Search the entries below for the word "Stderr" and copy every line where it appears.

*** Block opens ***

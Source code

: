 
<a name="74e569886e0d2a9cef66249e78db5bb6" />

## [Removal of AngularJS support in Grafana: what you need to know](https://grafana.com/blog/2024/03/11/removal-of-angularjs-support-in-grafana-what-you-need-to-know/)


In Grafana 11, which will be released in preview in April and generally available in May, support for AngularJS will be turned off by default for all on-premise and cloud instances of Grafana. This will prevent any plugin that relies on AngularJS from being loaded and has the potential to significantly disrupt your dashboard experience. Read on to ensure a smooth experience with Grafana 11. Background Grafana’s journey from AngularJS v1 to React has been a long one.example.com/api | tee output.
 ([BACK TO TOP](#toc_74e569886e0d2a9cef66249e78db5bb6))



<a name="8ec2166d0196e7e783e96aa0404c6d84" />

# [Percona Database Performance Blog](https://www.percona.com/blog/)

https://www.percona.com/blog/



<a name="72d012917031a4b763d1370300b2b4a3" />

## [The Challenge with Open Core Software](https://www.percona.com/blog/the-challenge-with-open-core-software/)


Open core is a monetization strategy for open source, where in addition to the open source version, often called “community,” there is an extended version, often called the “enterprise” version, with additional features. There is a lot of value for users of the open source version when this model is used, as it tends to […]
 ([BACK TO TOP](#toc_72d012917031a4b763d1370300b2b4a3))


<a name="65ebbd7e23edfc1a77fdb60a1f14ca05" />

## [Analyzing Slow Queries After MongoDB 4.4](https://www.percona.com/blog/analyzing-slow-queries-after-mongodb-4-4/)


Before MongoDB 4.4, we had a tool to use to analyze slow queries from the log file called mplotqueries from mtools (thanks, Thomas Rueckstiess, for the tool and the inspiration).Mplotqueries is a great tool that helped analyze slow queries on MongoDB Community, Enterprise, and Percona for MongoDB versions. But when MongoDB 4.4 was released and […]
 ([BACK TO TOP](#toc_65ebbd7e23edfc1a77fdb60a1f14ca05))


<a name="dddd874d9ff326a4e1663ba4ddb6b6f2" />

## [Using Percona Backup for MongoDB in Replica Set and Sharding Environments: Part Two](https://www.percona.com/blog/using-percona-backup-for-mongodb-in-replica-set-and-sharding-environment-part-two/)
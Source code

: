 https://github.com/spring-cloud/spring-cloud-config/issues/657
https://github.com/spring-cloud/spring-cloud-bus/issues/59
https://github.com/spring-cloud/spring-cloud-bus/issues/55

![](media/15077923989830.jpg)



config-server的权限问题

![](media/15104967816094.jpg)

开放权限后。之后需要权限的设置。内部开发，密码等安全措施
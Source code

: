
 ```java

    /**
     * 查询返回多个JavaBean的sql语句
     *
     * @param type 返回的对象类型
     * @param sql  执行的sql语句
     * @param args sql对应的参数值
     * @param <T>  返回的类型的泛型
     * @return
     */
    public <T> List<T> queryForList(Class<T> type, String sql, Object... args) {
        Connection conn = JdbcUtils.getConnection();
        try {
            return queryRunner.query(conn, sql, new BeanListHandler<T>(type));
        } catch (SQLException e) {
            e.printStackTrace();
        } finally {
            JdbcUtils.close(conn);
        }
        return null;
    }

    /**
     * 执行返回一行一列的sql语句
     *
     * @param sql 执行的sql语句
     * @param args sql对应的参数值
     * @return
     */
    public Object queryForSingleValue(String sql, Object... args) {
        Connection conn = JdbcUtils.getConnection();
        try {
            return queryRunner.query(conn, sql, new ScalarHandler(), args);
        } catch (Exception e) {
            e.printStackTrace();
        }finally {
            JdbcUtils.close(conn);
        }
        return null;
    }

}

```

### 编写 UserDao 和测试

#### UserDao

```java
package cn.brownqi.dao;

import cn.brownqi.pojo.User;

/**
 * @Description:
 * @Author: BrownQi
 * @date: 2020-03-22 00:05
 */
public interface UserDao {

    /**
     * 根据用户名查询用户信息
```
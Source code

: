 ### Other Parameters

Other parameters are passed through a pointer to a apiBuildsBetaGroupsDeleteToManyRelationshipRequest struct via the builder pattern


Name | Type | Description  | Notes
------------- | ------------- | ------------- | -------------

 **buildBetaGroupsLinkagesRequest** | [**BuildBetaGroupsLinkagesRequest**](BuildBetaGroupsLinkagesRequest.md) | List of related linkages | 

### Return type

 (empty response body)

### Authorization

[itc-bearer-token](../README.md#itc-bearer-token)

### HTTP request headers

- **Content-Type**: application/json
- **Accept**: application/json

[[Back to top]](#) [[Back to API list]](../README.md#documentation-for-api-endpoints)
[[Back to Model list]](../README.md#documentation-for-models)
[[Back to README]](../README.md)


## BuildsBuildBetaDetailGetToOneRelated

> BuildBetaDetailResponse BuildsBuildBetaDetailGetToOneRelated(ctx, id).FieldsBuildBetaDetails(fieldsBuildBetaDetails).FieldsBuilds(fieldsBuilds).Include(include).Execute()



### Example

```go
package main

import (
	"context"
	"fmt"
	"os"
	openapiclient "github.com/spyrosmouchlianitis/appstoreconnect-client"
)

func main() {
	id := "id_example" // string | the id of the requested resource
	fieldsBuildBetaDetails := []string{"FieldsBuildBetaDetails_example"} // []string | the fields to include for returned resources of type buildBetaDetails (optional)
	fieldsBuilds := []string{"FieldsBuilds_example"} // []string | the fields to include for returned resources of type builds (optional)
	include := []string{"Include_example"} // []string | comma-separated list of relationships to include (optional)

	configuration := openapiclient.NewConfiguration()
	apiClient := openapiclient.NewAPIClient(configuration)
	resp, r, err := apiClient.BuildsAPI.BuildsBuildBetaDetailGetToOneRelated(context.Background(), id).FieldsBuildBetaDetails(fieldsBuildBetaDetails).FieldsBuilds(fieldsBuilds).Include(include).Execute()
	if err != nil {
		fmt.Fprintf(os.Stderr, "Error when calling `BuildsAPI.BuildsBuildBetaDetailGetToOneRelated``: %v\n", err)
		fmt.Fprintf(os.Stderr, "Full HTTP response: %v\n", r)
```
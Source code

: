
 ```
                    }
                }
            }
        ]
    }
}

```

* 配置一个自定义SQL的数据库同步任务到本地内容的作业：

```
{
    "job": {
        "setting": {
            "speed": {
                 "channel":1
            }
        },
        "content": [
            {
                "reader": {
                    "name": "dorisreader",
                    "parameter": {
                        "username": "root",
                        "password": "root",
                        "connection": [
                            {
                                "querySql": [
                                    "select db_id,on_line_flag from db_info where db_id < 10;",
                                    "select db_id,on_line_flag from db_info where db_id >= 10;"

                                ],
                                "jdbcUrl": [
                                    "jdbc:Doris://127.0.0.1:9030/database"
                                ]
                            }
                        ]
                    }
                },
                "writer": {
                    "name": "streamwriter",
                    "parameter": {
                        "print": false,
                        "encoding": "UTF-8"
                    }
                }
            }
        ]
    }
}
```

*** Block closes ***

> **Result of this task**:
		fmt.Fprintf(os.Stderr, "Error when calling `BuildsAPI.BuildsBuildBetaDetailGetToOneRelated``: %v\n", err)
		fmt.Fprintf(os.Stderr, "Full HTTP response: %v\n", r)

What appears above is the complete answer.